Die Aufstockung von Niedriglöhnen aus öffentlichen Mitteln ist vertretbar, so lange dadurch die internationale Wettbewerbsfähigkeit von Betrieben gestärkt wird, die Arbeitsplätze in Deutschland erhalten und sichern. Nicht hinnehmbar ist, dass bestimmte Branchen die Aufstocker-Subventionierung durch staatliche Transferleistungen bereits bei der Kalkulation ihrer Preise berücksichtigen, um im Binnenmarkt konkurrenzfähiger zu sein. Dadurch wird in zahlreichen Branchen eine Dumpinglohnspirale in Gang gesetzt, die fairen Wettbewerb verhindert. Am Ausbeutungs-Pranger stehen viele Friseure, Schlachtbetriebe, Taxiunternehmen, Gaststätten, Hotels, Wäschereien, Reinigungen, Kurierdienste und Kinos.

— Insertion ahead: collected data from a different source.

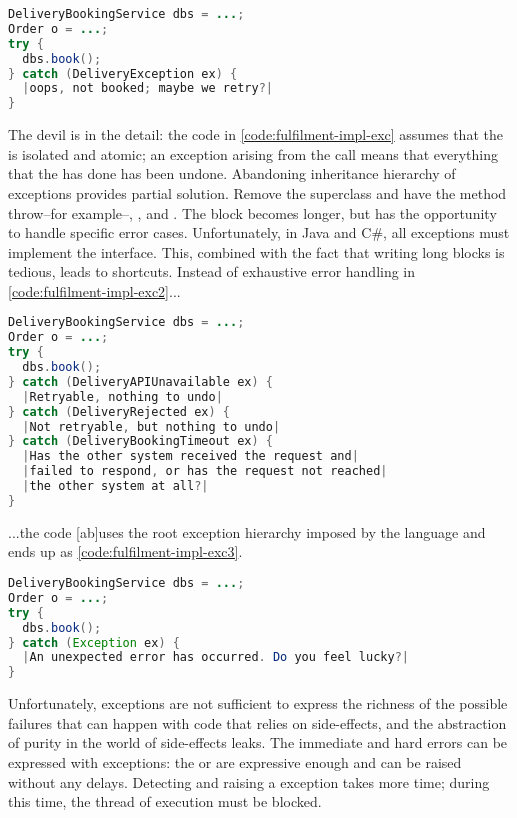 \begin{lstlisting}[caption={Exceptions}, label={code:fulfilment-impl-exc}, language=Java, escapechar=|]
DeliveryBookingService dbs = ...;
Order o = ...;
try {
  dbs.book();
} catch (DeliveryException ex) {
  |oops, not booked; maybe we retry?|
}
\end{lstlisting}

The devil is in the detail: the code in \autoref{code:fulfilment-impl-exc} assumes that the  is isolated and atomic; an exception arising from the call means that everything that the  has done has been undone. Abandoning inheritance hierarchy of exceptions provides partial solution. Remove the  superclass and have the method throw--for example--, , and . The  block becomes longer, but has the opportunity to handle specific error cases. Unfortunately, in Java and C\#, all exceptions must implement the  interface. This, combined with the fact that writing long  blocks is tedious, leads to shortcuts. Instead of exhaustive error handling in \autoref{code:fulfilment-impl-exc2}...

\begin{lstlisting}[caption={Exceptions}, label={code:fulfilment-impl-exc2}, language=Java, escapechar=|]
DeliveryBookingService dbs = ...;
Order o = ...;
try {
  dbs.book();
} catch (DeliveryAPIUnavailable ex) { 
  |Retryable, nothing to undo|
} catch (DeliveryRejected ex) {
  |Not retryable, but nothing to undo|
} catch (DeliveryBookingTimeout ex) {
  |Has the other system received the request and|
  |failed to respond, or has the request not reached|
  |the other system at all?|
}
\end{lstlisting}

...the code [ab]uses the root exception hierarchy imposed by the language and ends up as \autoref{code:fulfilment-impl-exc3}.

\begin{lstlisting}[caption={Exceptions}, label={code:fulfilment-impl-exc3}, language=Java, escapechar=|]
DeliveryBookingService dbs = ...;
Order o = ...;
try {
  dbs.book();
} catch (Exception ex) { 
  |An unexpected error has occurred. Do you feel lucky?|
}
\end{lstlisting}

Unfortunately, exceptions are not sufficient to express the richness of the possible failures that can happen with code that relies on side-effects, and the abstraction of purity in the world of side-effects leaks. The immediate and hard errors can be expressed with exceptions: the  or  are expressive enough and can be raised without any delays. Detecting and raising a  exception takes more time; during this time, the thread of execution must be blocked. 

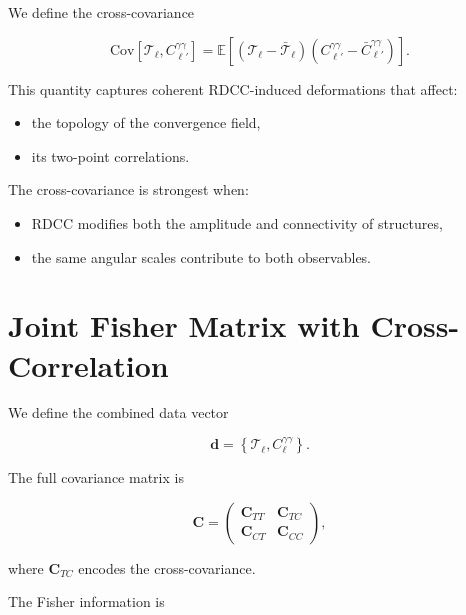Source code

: \documentclass[11pt,a4paper]{article}
\begin{document}
We define the cross-covariance

\begin{equation}
    \mathrm{Cov}\!\left[
        \mathcal{T}_{\ell},
        C_{\ell'}^{\gamma\gamma}
    \right]
    =
    \mathbb{E}\!\left[
        \left(\mathcal{T}_{\ell} - \bar{\mathcal{T}}_{\ell}\right)
        \left(C_{\ell'}^{\gamma\gamma} - \bar{C}_{\ell'}^{\gamma\gamma}\right)
    \right].
\end{equation}

This quantity captures coherent RDCC-induced deformations that affect:

\begin{itemize}
    \item the topology of the convergence field,
    \item its two-point correlations.
\end{itemize}

The cross-covariance is strongest when:

\begin{itemize}
    \item RDCC modifies both the amplitude and connectivity of structures,
    \item the same angular scales contribute to both observables.
\end{itemize}
\section{Joint Fisher Matrix with Cross-Correlation}

We define the combined data vector



\[
    \mathbf{d}
    =
    \left\{
        \mathcal{T}_{\ell},
        C_{\ell}^{\gamma\gamma}
    \right\}.
\]



The full covariance matrix is



\[
    \mathbf{C}
    =
    \begin{pmatrix}
        \mathbf{C}_{TT} & \mathbf{C}_{TC} \\
        \mathbf{C}_{CT} & \mathbf{C}_{CC}
    \end{pmatrix},
\]



where $\mathbf{C}_{TC}$ encodes the cross-covariance.

The Fisher information is
\end{document}
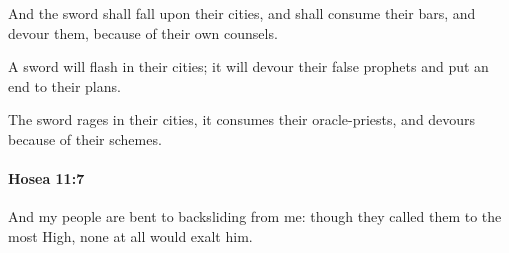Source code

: 			\begin{versebox}
					\item[BHS] 
					\item[LXX] 
					\item[ASV] And the sword shall fall upon their cities, and shall consume their bars, and devour them, because of their own counsels.
					\item[NIV] A sword will flash in their cities; it will devour their false prophets and put an end to their plans.
					\item[NRSV] The sword rages in their cities, it consumes their oracle-priests, and devours because of their schemes.
			\end{versebox}

		\paragraph{Hosea 11:7} %
			\label{HOSEA-11-7}

			And my people are bent to backsliding from me: though they called them to the most High, none at all would exalt him.

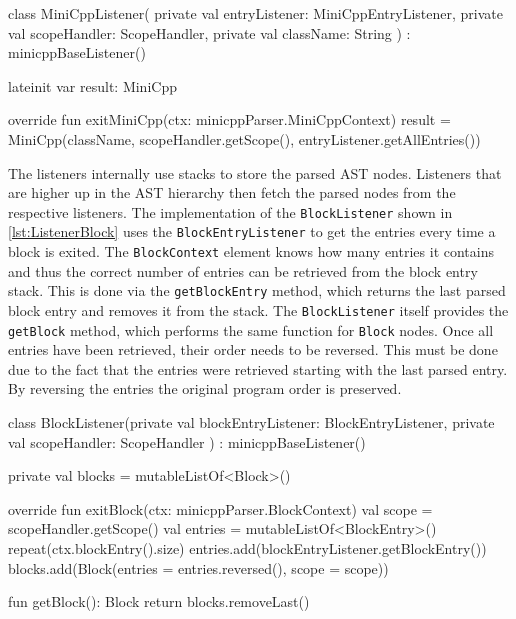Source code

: \begin{KotlinCode}[float,numbers=none,caption=Implementation of the \texttt{MiniCppListener} class., label=lst:ListenerMiniCpp]
class MiniCppListener(
    private val entryListener: MiniCppEntryListener,
    private val scopeHandler: ScopeHandler,
    private val className: String
) : minicppBaseListener() {

    lateinit var result: MiniCpp

    override fun exitMiniCpp(ctx: minicppParser.MiniCppContext) {
        result = MiniCpp(className, 
                         scopeHandler.getScope(), 
                         entryListener.getAllEntries())
    }
    
}
\end{KotlinCode}

The listeners internally use stacks to store the parsed AST nodes. Listeners that are higher up in the AST hierarchy then fetch the parsed nodes from the respective listeners. The implementation of the \verb|BlockListener| shown in \ref{lst:ListenerBlock} uses the \verb|BlockEntryListener| to get the entries every time a block is exited. The \verb|BlockContext| element knows how many entries it contains and thus the correct number of entries can be retrieved from the block entry stack. This is done via the \verb|getBlockEntry| method, which returns the last parsed block entry and removes it from the stack. The \verb|BlockListener| itself provides the \verb|getBlock| method, which performs the same function for \verb|Block| nodes. Once all entries have been retrieved, their order needs to be reversed. This must be done due to the fact that the entries were retrieved starting with the last parsed entry. By reversing the entries the original program order is preserved. 


\begin{KotlinCode}[float,numbers=none,caption=Implementation of the \texttt{BlockListener} class., label=lst:ListenerBlock]
class BlockListener(private val blockEntryListener: BlockEntryListener,
    private val scopeHandler: ScopeHandler
) : minicppBaseListener() {

    private val blocks = mutableListOf<Block>()
    
    override fun exitBlock(ctx: minicppParser.BlockContext) {
        val scope = scopeHandler.getScope()
        val entries = mutableListOf<BlockEntry>()
        repeat(ctx.blockEntry().size) {
            entries.add(blockEntryListener.getBlockEntry())
        }
        blocks.add(Block(entries = entries.reversed(), scope = scope))
    }
    
    fun getBlock(): Block {
        return blocks.removeLast()
}
}
    \end{KotlinCode}


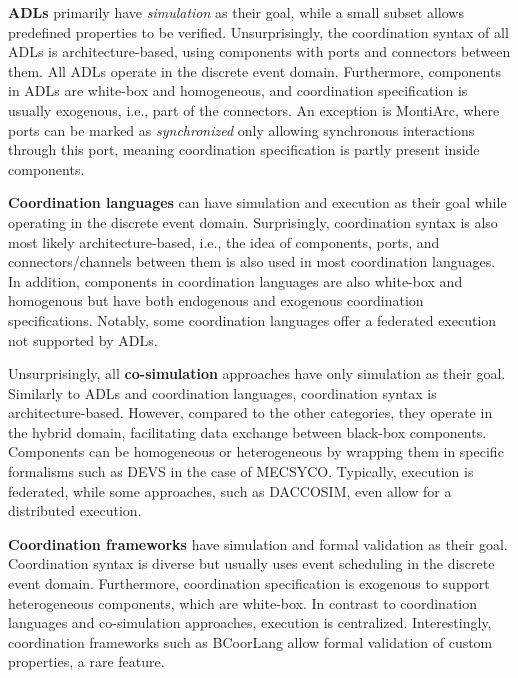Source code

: \documentclass[runningheads]{llncs}
\begin{document}
\textbf{ADLs} primarily have \textit{simulation} as their goal, while a small subset allows predefined properties to be verified.
Unsurprisingly, the coordination syntax of all ADLs is architecture-based, using components with ports and connectors between them.
All ADLs operate in the discrete event domain.
Furthermore, components in ADLs are white-box and homogeneous, and coordination specification is usually exogenous, i.e., part of the connectors.
An exception is MontiArc, where ports can be marked as \textit{synchronized} only allowing synchronous interactions through this port, meaning coordination specification is partly present inside components.

\textbf{Coordination languages} can have simulation and execution as their goal while operating in the discrete event domain.
Surprisingly, coordination syntax is also most likely architecture-based, i.e., the idea of components, ports, and connectors/channels between them is also used in most coordination languages.
In addition, components in coordination languages are also white-box and homogenous but have both endogenous and exogenous coordination specifications.
Notably, some coordination languages offer a federated execution not supported by ADLs.

Unsurprisingly, all \textbf{co-simulation} approaches have only simulation as their goal.
Similarly to ADLs and coordination languages, coordination syntax is architecture-based.
However, compared to the other categories, they operate in the hybrid domain, facilitating data exchange between black-box components.
Components can be homogeneous or heterogeneous by wrapping them in specific formalisms such as DEVS in the case of MECSYCO.
Typically, execution is federated, while some approaches, such as DACCOSIM, even allow for a distributed execution.

\textbf{Coordination frameworks} have simulation and formal validation as their goal.
Coordination syntax is diverse but usually uses event scheduling in the discrete event domain.
Furthermore, coordination specification is exogenous to support heterogeneous components, which are white-box.
In contrast to coordination languages and co-simulation approaches, execution is centralized.
Interestingly, coordination frameworks such as BCoorLang allow formal validation of custom properties, a rare feature.
\end{document}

Wenn alle Marktteilnehmer den flächendeckenden Mindestlohn zahlen und kalkulieren müssten, würde Wettbewerbsgleichheit geschaffen. Bei fairen Löhnen in den Branchen verringert sich die Nachfrage nur marginal. Allerdings ist die Verlagerung von Arbeitsplätzen hin zu leistungsfähigeren Betrieben nicht ausgeschlossen. In diesem Sinne wäre die Lohnaufstockung längst ein Fall fürs Kartellamt gewesen. Denn die Idee der natürlichen Freiheit der gesellschaftlichen Ordnung von Adam Smith ist bei der Lohnfindung seit langem auf den Hund gekommen.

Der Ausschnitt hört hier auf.